Problem requirements => Among the records, which lines include "ttfamily"? List them.

Extracted entries =>
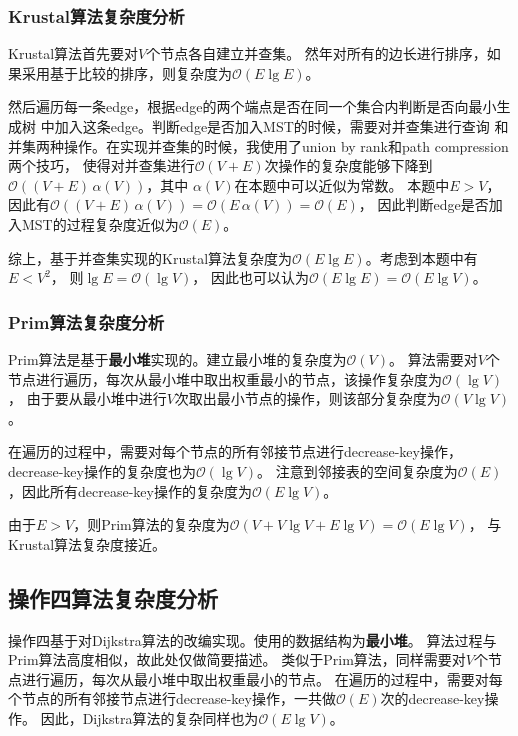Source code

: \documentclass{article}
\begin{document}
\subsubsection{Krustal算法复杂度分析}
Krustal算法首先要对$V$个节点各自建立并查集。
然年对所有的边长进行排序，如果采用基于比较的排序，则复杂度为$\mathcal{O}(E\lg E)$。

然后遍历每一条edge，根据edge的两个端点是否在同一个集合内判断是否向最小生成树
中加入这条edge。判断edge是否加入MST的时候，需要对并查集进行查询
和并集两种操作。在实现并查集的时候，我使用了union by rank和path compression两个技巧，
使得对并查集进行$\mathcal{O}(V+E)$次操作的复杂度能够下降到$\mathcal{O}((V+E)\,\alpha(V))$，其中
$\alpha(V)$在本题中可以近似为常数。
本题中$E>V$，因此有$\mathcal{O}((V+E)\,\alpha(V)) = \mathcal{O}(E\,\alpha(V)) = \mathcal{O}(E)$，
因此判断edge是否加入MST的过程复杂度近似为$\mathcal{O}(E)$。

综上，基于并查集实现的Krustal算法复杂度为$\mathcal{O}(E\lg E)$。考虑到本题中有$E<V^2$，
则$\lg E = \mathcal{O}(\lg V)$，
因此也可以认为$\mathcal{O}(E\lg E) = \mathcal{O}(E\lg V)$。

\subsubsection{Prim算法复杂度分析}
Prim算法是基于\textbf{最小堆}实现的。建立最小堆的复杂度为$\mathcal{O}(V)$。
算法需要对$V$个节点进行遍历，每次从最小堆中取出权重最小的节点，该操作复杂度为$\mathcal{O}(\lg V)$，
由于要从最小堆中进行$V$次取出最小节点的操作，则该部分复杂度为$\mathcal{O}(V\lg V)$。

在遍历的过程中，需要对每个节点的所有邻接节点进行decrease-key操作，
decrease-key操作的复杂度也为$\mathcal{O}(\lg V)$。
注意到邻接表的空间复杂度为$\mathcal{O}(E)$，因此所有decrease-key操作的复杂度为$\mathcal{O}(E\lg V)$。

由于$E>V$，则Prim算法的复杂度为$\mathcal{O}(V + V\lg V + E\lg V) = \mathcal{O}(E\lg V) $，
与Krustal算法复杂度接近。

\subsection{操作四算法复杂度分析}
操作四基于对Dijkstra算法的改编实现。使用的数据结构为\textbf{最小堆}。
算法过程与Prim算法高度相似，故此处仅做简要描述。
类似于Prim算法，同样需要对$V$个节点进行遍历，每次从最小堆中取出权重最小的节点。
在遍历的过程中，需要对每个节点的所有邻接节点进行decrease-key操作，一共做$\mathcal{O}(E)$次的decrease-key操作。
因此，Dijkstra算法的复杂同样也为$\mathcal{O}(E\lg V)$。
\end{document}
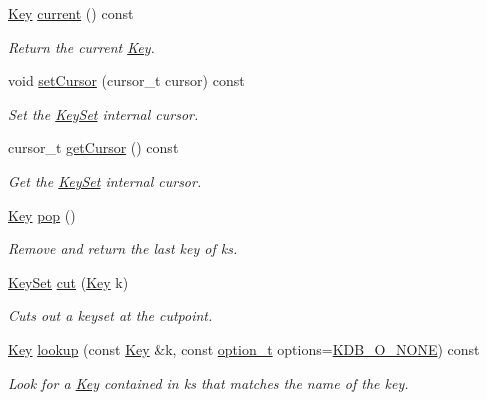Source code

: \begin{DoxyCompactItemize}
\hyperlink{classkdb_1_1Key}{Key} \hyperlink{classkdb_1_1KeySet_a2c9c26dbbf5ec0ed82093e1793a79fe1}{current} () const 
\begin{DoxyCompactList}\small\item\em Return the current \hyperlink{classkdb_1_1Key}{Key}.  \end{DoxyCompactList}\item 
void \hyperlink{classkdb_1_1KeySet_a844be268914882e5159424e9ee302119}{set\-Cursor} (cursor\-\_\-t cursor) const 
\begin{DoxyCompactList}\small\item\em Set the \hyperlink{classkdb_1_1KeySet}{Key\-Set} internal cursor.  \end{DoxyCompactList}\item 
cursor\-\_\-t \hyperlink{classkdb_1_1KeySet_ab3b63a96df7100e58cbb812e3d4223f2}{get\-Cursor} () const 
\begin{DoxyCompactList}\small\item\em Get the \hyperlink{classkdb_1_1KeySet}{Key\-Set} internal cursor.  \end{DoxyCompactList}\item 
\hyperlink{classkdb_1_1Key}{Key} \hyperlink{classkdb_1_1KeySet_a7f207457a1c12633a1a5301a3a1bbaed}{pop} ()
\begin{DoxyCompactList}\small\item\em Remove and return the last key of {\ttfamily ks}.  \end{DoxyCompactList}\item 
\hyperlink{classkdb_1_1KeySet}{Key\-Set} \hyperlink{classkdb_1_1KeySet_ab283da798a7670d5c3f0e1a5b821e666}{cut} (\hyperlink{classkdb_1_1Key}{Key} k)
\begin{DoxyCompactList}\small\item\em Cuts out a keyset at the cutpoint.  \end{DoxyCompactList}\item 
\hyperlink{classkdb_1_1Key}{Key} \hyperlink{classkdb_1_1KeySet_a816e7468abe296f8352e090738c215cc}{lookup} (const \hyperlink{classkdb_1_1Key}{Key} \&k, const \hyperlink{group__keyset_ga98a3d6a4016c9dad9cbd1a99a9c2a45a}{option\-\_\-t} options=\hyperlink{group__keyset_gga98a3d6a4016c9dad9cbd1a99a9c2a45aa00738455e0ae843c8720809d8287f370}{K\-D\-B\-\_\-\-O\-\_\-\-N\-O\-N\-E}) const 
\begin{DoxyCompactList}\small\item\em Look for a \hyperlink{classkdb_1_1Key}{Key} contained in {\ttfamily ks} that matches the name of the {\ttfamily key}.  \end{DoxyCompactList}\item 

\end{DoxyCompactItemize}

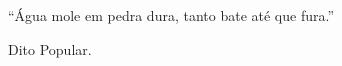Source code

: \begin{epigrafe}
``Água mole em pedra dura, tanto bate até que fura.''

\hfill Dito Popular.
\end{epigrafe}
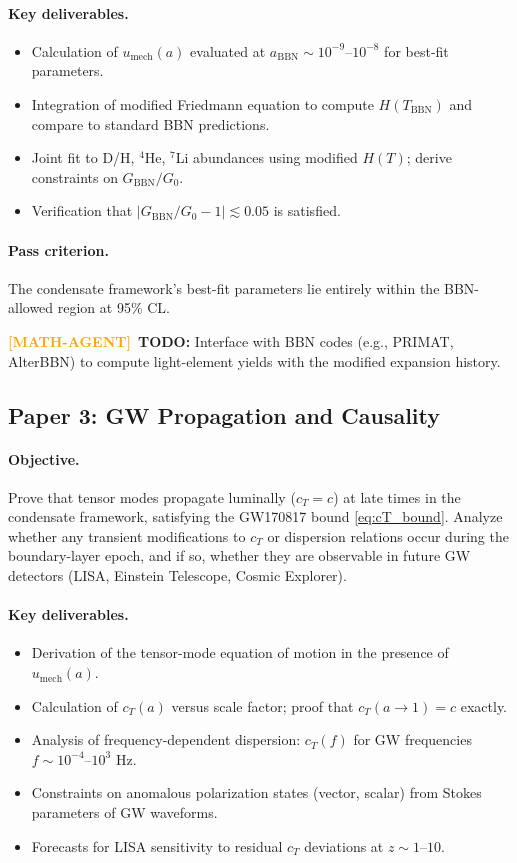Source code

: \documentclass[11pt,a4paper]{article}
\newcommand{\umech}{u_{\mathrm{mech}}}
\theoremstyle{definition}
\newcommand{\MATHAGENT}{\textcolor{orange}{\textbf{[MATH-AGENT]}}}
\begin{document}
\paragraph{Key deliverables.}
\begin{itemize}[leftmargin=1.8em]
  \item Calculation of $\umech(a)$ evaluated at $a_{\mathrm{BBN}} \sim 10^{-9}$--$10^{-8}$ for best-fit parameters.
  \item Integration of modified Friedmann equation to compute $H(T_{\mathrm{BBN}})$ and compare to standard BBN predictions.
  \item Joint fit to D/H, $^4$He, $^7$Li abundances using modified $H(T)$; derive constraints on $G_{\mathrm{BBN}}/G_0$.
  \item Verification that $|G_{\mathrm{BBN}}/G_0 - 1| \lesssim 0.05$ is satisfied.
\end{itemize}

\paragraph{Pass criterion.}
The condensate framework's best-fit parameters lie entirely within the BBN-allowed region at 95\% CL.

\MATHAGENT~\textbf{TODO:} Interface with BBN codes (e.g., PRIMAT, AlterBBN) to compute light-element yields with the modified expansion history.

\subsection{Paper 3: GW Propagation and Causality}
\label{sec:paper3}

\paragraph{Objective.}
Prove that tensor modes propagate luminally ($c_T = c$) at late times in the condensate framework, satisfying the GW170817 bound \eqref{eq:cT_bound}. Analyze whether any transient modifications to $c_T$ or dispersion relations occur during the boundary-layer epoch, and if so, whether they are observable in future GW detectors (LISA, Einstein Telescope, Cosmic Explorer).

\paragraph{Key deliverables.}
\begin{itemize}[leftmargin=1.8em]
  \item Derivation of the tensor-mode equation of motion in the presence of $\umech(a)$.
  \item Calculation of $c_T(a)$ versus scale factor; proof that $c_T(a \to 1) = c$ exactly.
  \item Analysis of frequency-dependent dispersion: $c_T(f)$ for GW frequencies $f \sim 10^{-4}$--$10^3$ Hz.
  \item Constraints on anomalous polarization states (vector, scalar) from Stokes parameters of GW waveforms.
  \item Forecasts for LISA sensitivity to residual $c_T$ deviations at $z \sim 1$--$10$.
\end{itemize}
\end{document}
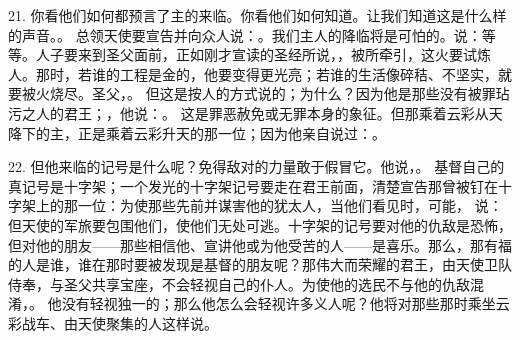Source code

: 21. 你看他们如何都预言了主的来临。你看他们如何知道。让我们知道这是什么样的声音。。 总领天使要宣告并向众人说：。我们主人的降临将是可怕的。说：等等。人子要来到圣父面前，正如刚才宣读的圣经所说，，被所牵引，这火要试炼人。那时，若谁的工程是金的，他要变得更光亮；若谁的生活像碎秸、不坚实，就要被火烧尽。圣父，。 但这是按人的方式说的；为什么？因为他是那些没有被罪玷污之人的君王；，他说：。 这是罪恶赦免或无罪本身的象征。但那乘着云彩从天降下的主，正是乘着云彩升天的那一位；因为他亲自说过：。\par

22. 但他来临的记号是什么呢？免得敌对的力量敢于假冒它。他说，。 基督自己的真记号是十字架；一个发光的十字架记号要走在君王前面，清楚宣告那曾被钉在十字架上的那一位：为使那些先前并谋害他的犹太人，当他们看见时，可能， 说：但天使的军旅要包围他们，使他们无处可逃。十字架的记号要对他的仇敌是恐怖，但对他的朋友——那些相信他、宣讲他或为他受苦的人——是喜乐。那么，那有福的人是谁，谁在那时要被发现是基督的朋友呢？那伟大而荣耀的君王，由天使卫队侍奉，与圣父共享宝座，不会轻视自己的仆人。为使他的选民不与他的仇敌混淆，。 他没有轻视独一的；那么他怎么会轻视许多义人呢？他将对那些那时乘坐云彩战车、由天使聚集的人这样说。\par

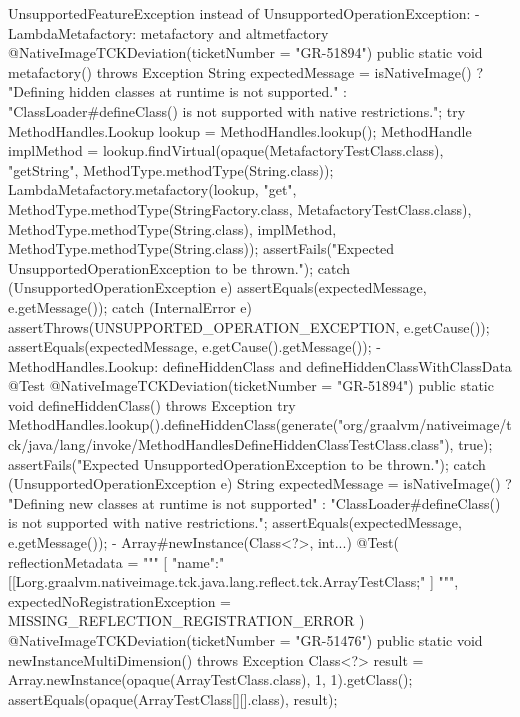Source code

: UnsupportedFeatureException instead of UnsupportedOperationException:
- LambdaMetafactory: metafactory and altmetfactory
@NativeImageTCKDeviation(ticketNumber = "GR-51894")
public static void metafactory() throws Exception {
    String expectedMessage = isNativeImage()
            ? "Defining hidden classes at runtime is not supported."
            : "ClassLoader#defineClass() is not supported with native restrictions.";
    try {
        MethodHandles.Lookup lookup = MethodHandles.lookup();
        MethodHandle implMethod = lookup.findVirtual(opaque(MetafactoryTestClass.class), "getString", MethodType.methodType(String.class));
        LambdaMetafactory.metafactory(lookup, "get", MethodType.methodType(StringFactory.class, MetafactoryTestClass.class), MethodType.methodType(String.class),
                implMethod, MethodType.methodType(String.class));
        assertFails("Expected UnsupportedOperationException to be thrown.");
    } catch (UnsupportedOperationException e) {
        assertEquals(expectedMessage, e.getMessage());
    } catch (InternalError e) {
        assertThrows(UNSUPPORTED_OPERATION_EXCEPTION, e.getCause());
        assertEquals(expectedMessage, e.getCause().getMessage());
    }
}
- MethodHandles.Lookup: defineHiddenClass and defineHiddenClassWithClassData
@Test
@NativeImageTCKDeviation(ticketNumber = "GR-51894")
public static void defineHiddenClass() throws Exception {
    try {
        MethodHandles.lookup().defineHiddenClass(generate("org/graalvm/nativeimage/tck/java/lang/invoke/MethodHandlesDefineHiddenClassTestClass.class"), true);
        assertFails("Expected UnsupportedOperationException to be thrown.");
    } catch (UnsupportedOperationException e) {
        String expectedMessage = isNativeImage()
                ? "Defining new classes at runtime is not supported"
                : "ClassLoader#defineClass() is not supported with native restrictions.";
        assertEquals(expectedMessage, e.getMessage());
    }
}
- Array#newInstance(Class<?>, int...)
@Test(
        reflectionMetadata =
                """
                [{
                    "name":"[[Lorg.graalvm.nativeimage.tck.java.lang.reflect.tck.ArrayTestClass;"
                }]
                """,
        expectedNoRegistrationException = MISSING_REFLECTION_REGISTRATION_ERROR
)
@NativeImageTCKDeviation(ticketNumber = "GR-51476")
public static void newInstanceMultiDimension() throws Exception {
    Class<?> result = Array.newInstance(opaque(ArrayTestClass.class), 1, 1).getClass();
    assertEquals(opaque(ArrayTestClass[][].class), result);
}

Answer to the problem =>
\begin{DoxyCompactList}\small\item\em Remove and return the last key of {\ttfamily ks}.  \end{DoxyCompactList}\item 
\begin{DoxyCompactList}\small\item\em Look for a \hyperlink{classkdb_1_1Key}{Key} contained in {\ttfamily ks} that matches the name of the {\ttfamily key}.  \end{DoxyCompactList}\item 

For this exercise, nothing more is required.